If Government is about doing – and the electorate and vested interest will have some well-developed expectations about that – 2012 can be written up as a tad patchy.
That’s not to say it hasn’t been a busy year on the Hill. Public health promotion, welfare reform, public sector restructuring, exclusive economic zone management, consumer law reform, search and surveillance, Treaty settlements, putting a brake local authorities’ general power of competence and oh yes, Christchurch - the list goes on. But for those on a flinty-eyed lookout for a coherent and well-paced agenda of economic and social development, things have, overall, been a bit wanting.
Amidst the flurry of Government activity have been substantive developments; continued financial sector reform, the white paper on child poverty, ETS changes and state sector reorganisation.

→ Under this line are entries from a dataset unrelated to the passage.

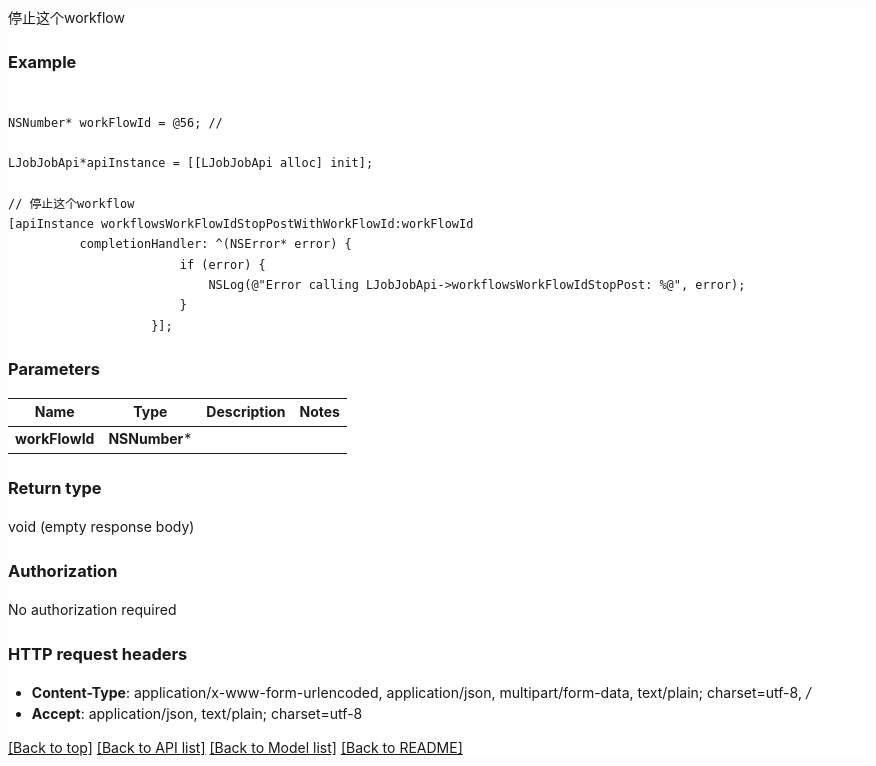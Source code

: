 停止这个workflow

### Example 
```objc

NSNumber* workFlowId = @56; // 

LJobJobApi*apiInstance = [[LJobJobApi alloc] init];

// 停止这个workflow
[apiInstance workflowsWorkFlowIdStopPostWithWorkFlowId:workFlowId
          completionHandler: ^(NSError* error) {
                        if (error) {
                            NSLog(@"Error calling LJobJobApi->workflowsWorkFlowIdStopPost: %@", error);
                        }
                    }];
```

### Parameters

Name | Type | Description  | Notes
------------- | ------------- | ------------- | -------------
 **workFlowId** | **NSNumber***|  | 

### Return type

void (empty response body)

### Authorization

No authorization required

### HTTP request headers

 - **Content-Type**: application/x-www-form-urlencoded, application/json, multipart/form-data, text/plain; charset=utf-8, */*
 - **Accept**: application/json, text/plain; charset=utf-8

[[Back to top]](#) [[Back to API list]](../README.md#documentation-for-api-endpoints) [[Back to Model list]](../README.md#documentation-for-models) [[Back to README]](../README.md)

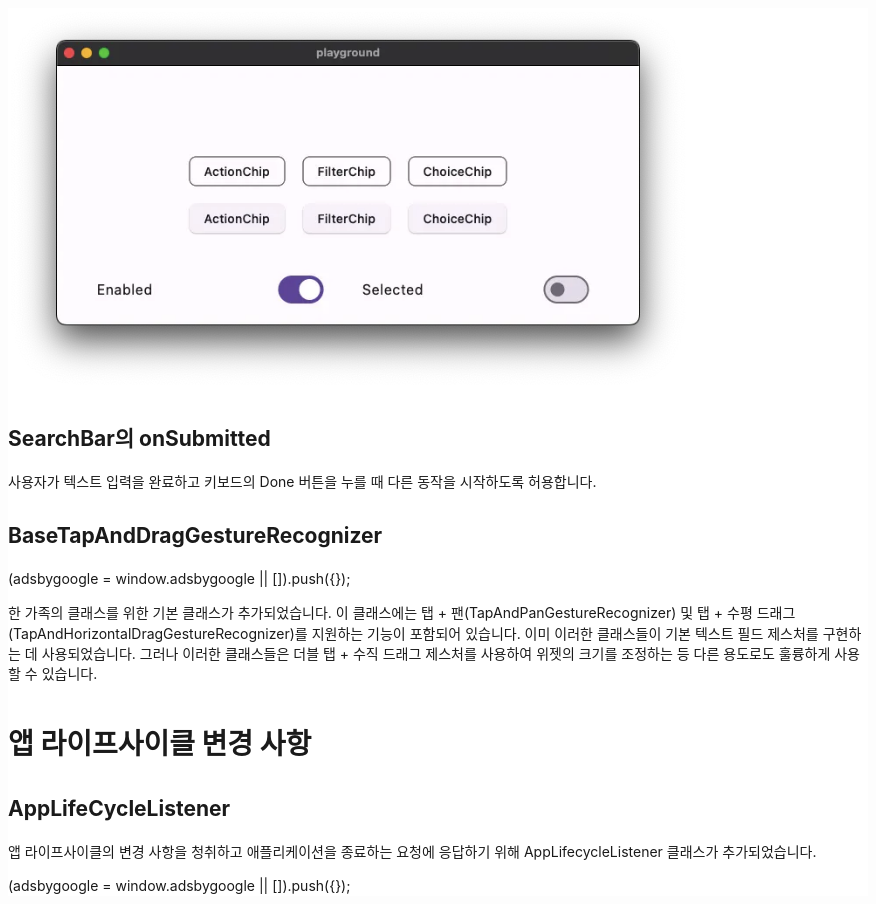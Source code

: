 <img src="./img/WhatsnewinFlutter313_15.png" />

## SearchBar의 onSubmitted

사용자가 텍스트 입력을 완료하고 키보드의 Done 버튼을 누를 때 다른 동작을 시작하도록 허용합니다.

## BaseTapAndDragGestureRecognizer


<ins class="adsbygoogle"
  style="display:block"
  data-ad-client="ca-pub-4877378276818686"
  data-ad-slot="9743150776"
  data-ad-format="auto"
  data-full-width-responsive="true"></ins>
<component is="script">
(adsbygoogle = window.adsbygoogle || []).push({});
</component>

한 가족의 클래스를 위한 기본 클래스가 추가되었습니다. 이 클래스에는 탭 + 팬(TapAndPanGestureRecognizer) 및 탭 + 수평 드래그(TapAndHorizontalDragGestureRecognizer)를 지원하는 기능이 포함되어 있습니다. 이미 이러한 클래스들이 기본 텍스트 필드 제스처를 구현하는 데 사용되었습니다. 그러나 이러한 클래스들은 더블 탭 + 수직 드래그 제스처를 사용하여 위젯의 크기를 조정하는 등 다른 용도로도 훌륭하게 사용할 수 있습니다.

# 앱 라이프사이클 변경 사항

## AppLifeCycleListener

앱 라이프사이클의 변경 사항을 청취하고 애플리케이션을 종료하는 요청에 응답하기 위해 AppLifecycleListener 클래스가 추가되었습니다.


<ins class="adsbygoogle"
  style="display:block"
  data-ad-client="ca-pub-4877378276818686"
  data-ad-slot="9743150776"
  data-ad-format="auto"
  data-full-width-responsive="true"></ins>
<component is="script">
(adsbygoogle = window.adsbygoogle || []).push({});
</component>
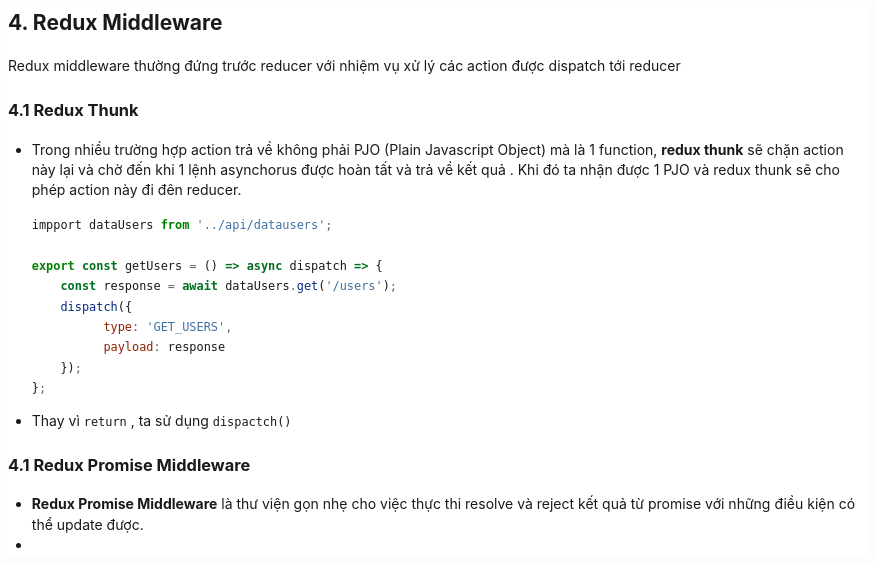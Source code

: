 ## 4. **Redux Middleware**
Redux middleware thường đứng trước reducer với nhiệm vụ xử lý các action được dispatch tới reducer
### **4.1 Redux Thunk**
- Trong nhiều trường hợp action trả về không phải PJO (Plain Javascript Object) mà là 1 function, **redux thunk** sẽ chặn action này lại và chờ đến khi 1 lệnh asynchorus được hoàn tất và trả về kết quả . Khi đó ta nhận được 1 PJO và redux thunk sẽ cho phép action này đi đên reducer.

  ```javascript
  impport dataUsers from '../api/datausers';

  export const getUsers = () => async dispatch => {
      const response = await dataUsers.get('/users');
      dispatch({
            type: 'GET_USERS',
            payload: response 
      });
  };    
  ```
- Thay vì `return` , ta sử dụng `dispactch()`
### **4.1 Redux Promise Middleware**
- **Redux Promise Middleware** là thư viện gọn nhẹ cho việc thực thi resolve và reject kết quả từ promise với những điều kiện có thể update được.
-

But other things have languished on a slower boil - the mixed ownership model, continued RMA reform, innovation policy and water management; all things bound closely to our future economic well-being.
The mixed progress has not necessarily been the fault of Government. A better job might have been done on selling the Mom ‘n' Pop investment literacy rationale behind the mixed ownership model, but Government in 2012 could easily be likened to juggling while being poked with a stick.

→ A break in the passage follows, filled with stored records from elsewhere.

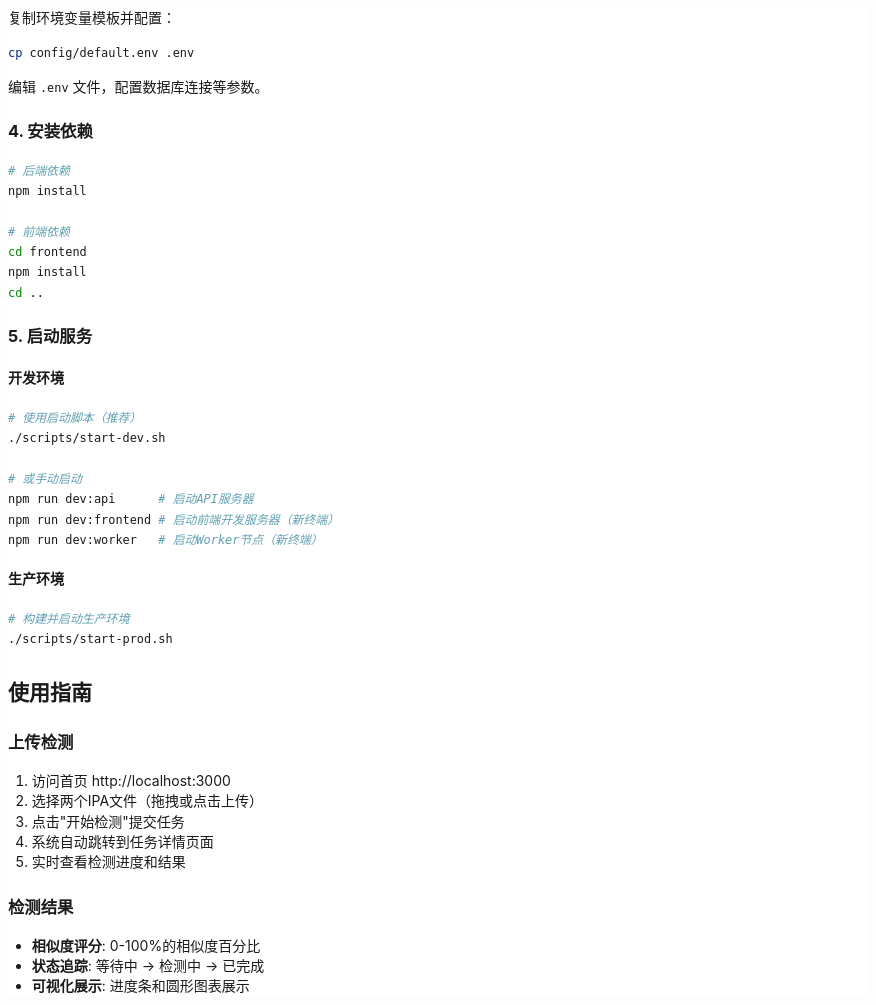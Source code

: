 复制环境变量模板并配置：
```bash
cp config/default.env .env
```

编辑 `.env` 文件，配置数据库连接等参数。

### 4. 安装依赖

```bash
# 后端依赖
npm install

# 前端依赖  
cd frontend
npm install
cd ..
```

### 5. 启动服务

#### 开发环境

```bash
# 使用启动脚本（推荐）
./scripts/start-dev.sh

# 或手动启动
npm run dev:api      # 启动API服务器
npm run dev:frontend # 启动前端开发服务器（新终端）
npm run dev:worker   # 启动Worker节点（新终端）
```

#### 生产环境

```bash
# 构建并启动生产环境
./scripts/start-prod.sh
```

## 使用指南

### 上传检测

1. 访问首页 http://localhost:3000
2. 选择两个IPA文件（拖拽或点击上传）
3. 点击"开始检测"提交任务
4. 系统自动跳转到任务详情页面
5. 实时查看检测进度和结果

### 检测结果

- **相似度评分**: 0-100%的相似度百分比
- **状态追踪**: 等待中 → 检测中 → 已完成
- **可视化展示**: 进度条和圆形图表展示
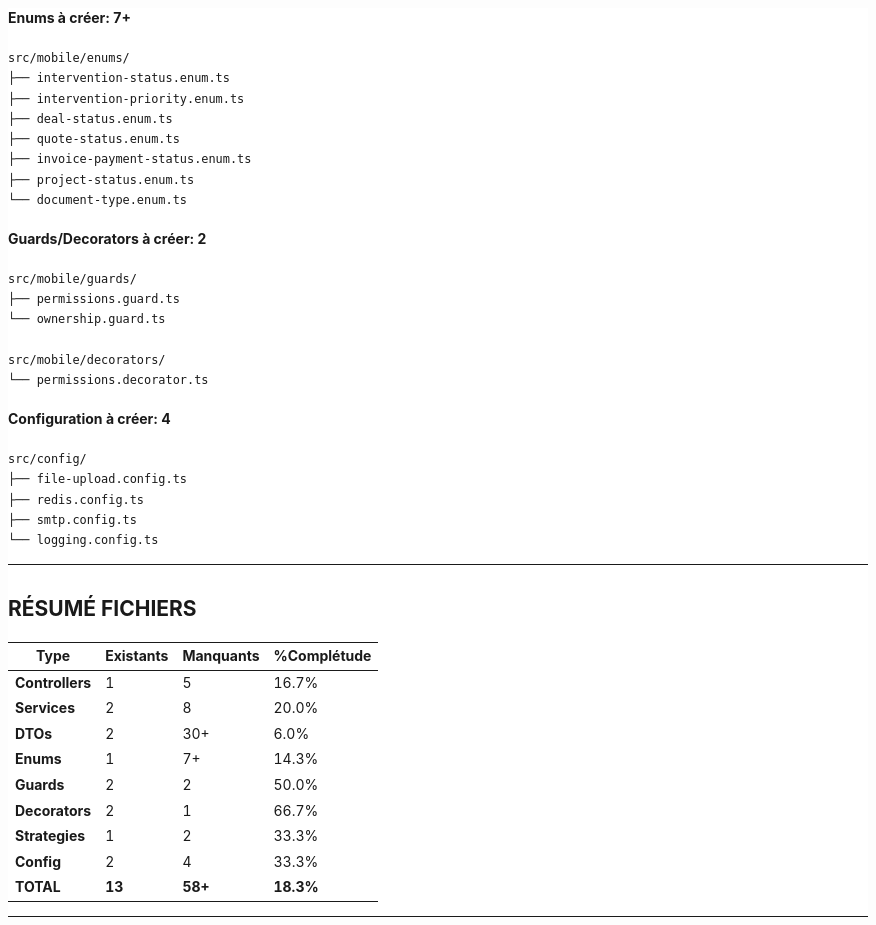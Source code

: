 #### Enums à créer: 7+
```
src/mobile/enums/
├── intervention-status.enum.ts
├── intervention-priority.enum.ts
├── deal-status.enum.ts
├── quote-status.enum.ts
├── invoice-payment-status.enum.ts
├── project-status.enum.ts
└── document-type.enum.ts
```

#### Guards/Decorators à créer: 2
```
src/mobile/guards/
├── permissions.guard.ts
└── ownership.guard.ts

src/mobile/decorators/
└── permissions.decorator.ts
```

#### Configuration à créer: 4
```
src/config/
├── file-upload.config.ts
├── redis.config.ts
├── smtp.config.ts
└── logging.config.ts
```

---

## RÉSUMÉ FICHIERS

| Type | Existants | Manquants | %Complétude |
|------|-----------|-----------|-------------|
| **Controllers** | 1 | 5 | 16.7% |
| **Services** | 2 | 8 | 20.0% |
| **DTOs** | 2 | 30+ | 6.0% |
| **Enums** | 1 | 7+ | 14.3% |
| **Guards** | 2 | 2 | 50.0% |
| **Decorators** | 2 | 1 | 66.7% |
| **Strategies** | 1 | 2 | 33.3% |
| **Config** | 2 | 4 | 33.3% |
| **TOTAL** | **13** | **58+** | **18.3%** |

---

Few of the distractions were the result of effective opposition, and many were of Government’s own making. Brain-fades, the absence of an exit strategy for Christchurch, a succession of fumbles in the education portfolio, the poor handling of the Bain compensation issue, and the parting Christmas shot of a hike in petrol tax loom large. None make for easy political management and together they were enough for even the most disciplined of Governments to take their eye off the ball, but so many of the problems were extraneous ones, whose handling dented public confidence and gave heart to opposition parties suffering coherence problems of their own.
Some of these ‘noises off’ came from the small ‘g’ government of public servants and state sector agencies whose performance, however good, was undermined by high profile privacy breaches, IT gaffes and a series of stuff-ups most notably by police and security agencies.
Add to these the ongoing tragedy that has been Pike River, the challenges of rebuilding the infrastructure and economy of a ruined city and the tarnished reputation of one of Government’s main support partners, and it all made for one tough year for the administration. National may have ended 2012 with its support still at 2011 levels, but it does so with few friends, and the prospect of having even fewer by 2014.
But there were still winners on the Government benches. Steven Joyce, with Bill English close behind, weathered it all and remains a safe pair of hands essential to the Government’s economic and innovation portfolios. Tony Ryall continued to keep a lid on what has been historically a crisis prone portfolio and Treaty Minister and Attorney-General Chris Finlayson brought home a series of creditable Treaty settlements - Tuhoe among them - the significance of which will be felt for many years to come. And the PM? He suffered for taking his eye off the ball, but still maintained his popularity, showing in the process that he has reserves in hand, things that will tell when he lines up against David Shearer in 2014.
There were solid performers on the Opposition benches also. Russel Norman continued to build his credentials as a mainstream politician and emerged as the effective leader on the Left. Whilst that may count against Shearer, he certainly ended the year better than when he entered it and with more of the moral authority (and mongrel) required to pull Labour’s disparate factions together.
No-one had an easy time of it, except perhaps for Winston Peters whom the Brendan Horan affair hardly seems to have taxed at all. And it’s to him our prize for political management for 2012 goes.